Benjamin Franklin queria que o “grande selo” da nação retratasse a separação das
águas do mar dos Juncos, mas a águia que se tornou o símbolo dos Estados Unidos
era não só um antigo emblema imperial como estava também associada ao Êxodo.13
Outros migrantes valeram-se da história do Êxodo
da mesma maneira: os mórmons, os africâners da África do Sul e os judeus que fugiram
da perseguição na Europa e buscaram refúgio nos Estados Unidos. Deus os salvara
da opressão e os estabelecera numa nova terra – algumas vezes à custa de outros.

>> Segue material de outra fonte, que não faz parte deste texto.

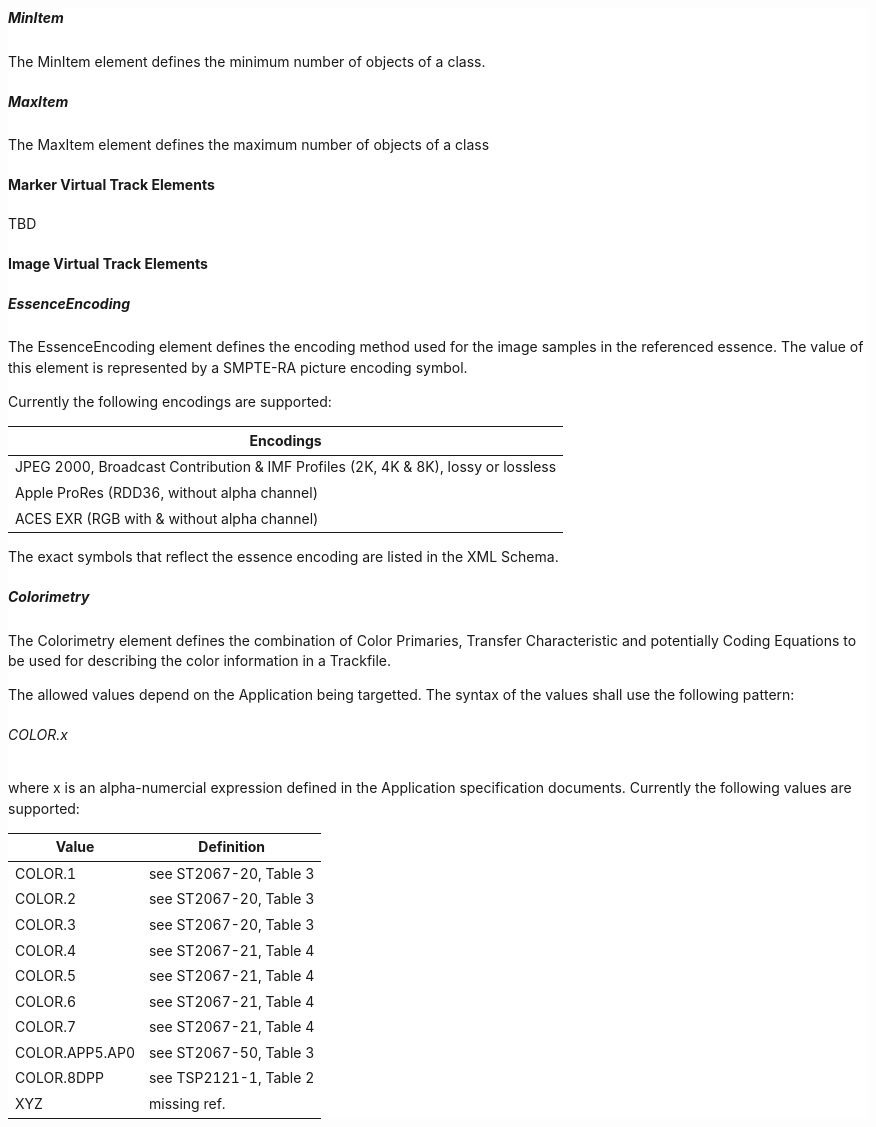 ##### MinItem

The MinItem element defines the minimum number of objects of a class.

##### MaxItem

The MaxItem element defines the maximum number of objects of a class

#### Marker Virtual Track Elements

TBD

#### Image Virtual Track Elements

##### EssenceEncoding

The EssenceEncoding element defines the encoding method used for the image samples in the referenced essence. The value of this element is represented by a SMPTE-RA picture encoding symbol.

Currently the following encodings are supported:

|Encodings|
|-----|
|JPEG 2000, Broadcast Contribution & IMF Profiles (2K, 4K & 8K), lossy or lossless|
|Apple ProRes (RDD36, without alpha channel)|
|ACES EXR (RGB with & without alpha channel)|

The exact symbols that reflect the essence encoding are listed in the XML Schema.

##### Colorimetry

The Colorimetry element defines the combination of Color Primaries, Transfer Characteristic and potentially Coding Equations to be used for describing the color information in a Trackfile.

The allowed values depend on the Application being targetted. The syntax of the values shall use the following pattern:

###### COLOR.x

where x is an alpha-numercial expression defined in the Application specification documents. Currently the following values are supported:

|Value|Definition|
|-----|-------|
|COLOR.1| see ST2067-20, Table 3|
|COLOR.2| see ST2067-20, Table 3|
|COLOR.3| see ST2067-20, Table 3|
|COLOR.4| see ST2067-21, Table 4|
|COLOR.5| see ST2067-21, Table 4|
|COLOR.6| see ST2067-21, Table 4|
|COLOR.7| see ST2067-21, Table 4|
|COLOR.APP5.AP0| see ST2067-50, Table 3|
|COLOR.8DPP| see TSP2121-1, Table 2|
|XYZ|missing ref.|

Muitos norte-americanos ainda se veem como um povo escolhido com um destino manifesto;
e veem sua nação como um farol para o resto do mundo. Houve uma tradição de reformadores
norte-americanos que fizeram uma “incursão no deserto” para estabelecer um novo
começo. Um número significativo de protestantes americanos continuou preocupado
com os últimos dias e sentiu forte identidade com Israel. Contudo, embora os americanos
estivessem comprometidos com a libertação e a liberdade, durante 200 anos houve
uma Israel escravizada em seu meio.
Em 1619, um ano antes da chegada do Mayflower
a Plymouth, uma fragata holandesa havia lançado âncora ao largo da costa da Virgínia,
com 20 negros que haviam sido capturados na África ocidental e transportados à força
para a América. Em 1660, a condição desses africanos já estava definida. Eram escravos,
podendo ser comprados e vendidos, agrilhoados e separados de suas tribos, mulheres
e filhos.14 Eles foram introduzidos ao cristianismo como escravos, e
o Êxodo tornou-se sua história. De início, provavelmente conservavam sua religião
tradicional: os senhores de escravos viam com desconfiança sua conversão, temendo
que usassem a Bíblia para exigir liberdade e direitos humanos básicos. Mas o cristianismo
devia parecer extremamente hipócrita aos escravos, pois os pregadores citavam a
Escritura para justificar sua escravização. Citavam a maldição que Noé lançara sobre
seu neto Canaã, o filho de Cam, ancestral dos povos africanos: “Escravo de escravos
ele será para os seus irmãos.”15 Referiam-se às instruções de Paulo de
que escravos devem ser obedientes a seus senhores.16 Contudo, na altura
dos anos 1780, os escravos afro-americanos haviam redefinido a Bíblia em seus próprios
termos.
Central para seu cristianismo era o spiritual,
uma canção baseada em tema bíblico, acompanhada pelo bater dos pés, os soluços,
as palmas e os gritos que haviam caracterizado o culto africano. Como somente cerca
de 5% dos escravos sabiam ler, os spirituals focalizavam a essência da história
bíblica, e não o sentido literal das palavras. Como Lutero, eles criaram seu próprio
“cânone dentro do cânone”, concentrando-se em histórias que falavam diretamente
à sua própria condição: Jacó lutando com o anjo, Josué entrando na Terra Prometida,
Daniel no Covil dos Leões, o sofrimento e a ressurreição de Jesus. Mas a narrativa
mais importante era o Êxodo: o Egito dos escravos era a América, mas um dia Deus
os libertaria:
Quando Israel estava na terra do Egito,
Ó deixa meu povo partir!
Tão oprimidos que não podiam suportar,
Ó deixa meu povo partir!
Coro: Ó, trata de ir,
Moisés,
Até a terra do Egito
E diz ao rei faraó que deixe meu povo partir!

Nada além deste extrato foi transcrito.